→ **Exercise goal**
Where an entry contains an image, leave the image out; restate everything else exactly.
___
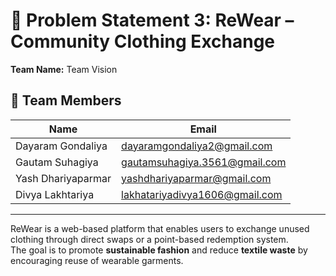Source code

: # 🧵 Problem Statement 3: ReWear – Community Clothing Exchange

**Team Name:** Team Vision

## 👥 Team Members

| Name               | Email                                 |
|--------------------|----------------------------------------|
| Dayaram Gondaliya  | dayaramgondaliya2@gmail.com            |
| Gautam Suhagiya    | gautamsuhagiya.3561@gmail.com          |
| Yash Dhariyaparmar | yashdhariyaparmar@gmail.com            |
| Divya Lakhtariya   | lakhatariyadivya1606@gmail.com         |

---

ReWear is a web-based platform that enables users to exchange unused clothing through direct swaps or a point-based redemption system.  
The goal is to promote **sustainable fashion** and reduce **textile waste** by encouraging reuse of wearable garments.

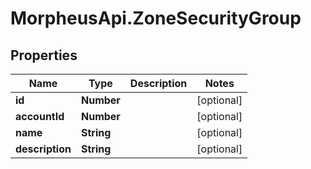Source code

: # MorpheusApi.ZoneSecurityGroup

## Properties

Name | Type | Description | Notes
------------ | ------------- | ------------- | -------------
**id** | **Number** |  | [optional] 
**accountId** | **Number** |  | [optional] 
**name** | **String** |  | [optional] 
**description** | **String** |  | [optional]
___
→ **Completed exercise**
Source code

: # 🧵 Problem Statement 3: ReWear – Community Clothing Exchange

**Team Name:** Team Vision

## 👥 Team Members

| Name               | Email                                 |
|--------------------|----------------------------------------|
| Dayaram Gondaliya  | dayaramgondaliya2@gmail.com            |
| Gautam Suhagiya    | gautamsuhagiya.3561@gmail.com          |
| Yash Dhariyaparmar | yashdhariyaparmar@gmail.com            |
| Divya Lakhtariya   | lakhatariyadivya1606@gmail.com         |

---

ReWear is a web-based platform that enables users to exchange unused clothing through direct swaps or a point-based redemption system.  
The goal is to promote **sustainable fashion** and reduce **textile waste** by encouraging reuse of wearable garments.

Source code

: # MorpheusApi.ZoneSecurityGroup

## Properties

Name | Type | Description | Notes
------------ | ------------- | ------------- | -------------
**id** | **Number** |  | [optional] 
**accountId** | **Number** |  | [optional] 
**name** | **String** |  | [optional] 
**description** | **String** |  | [optional]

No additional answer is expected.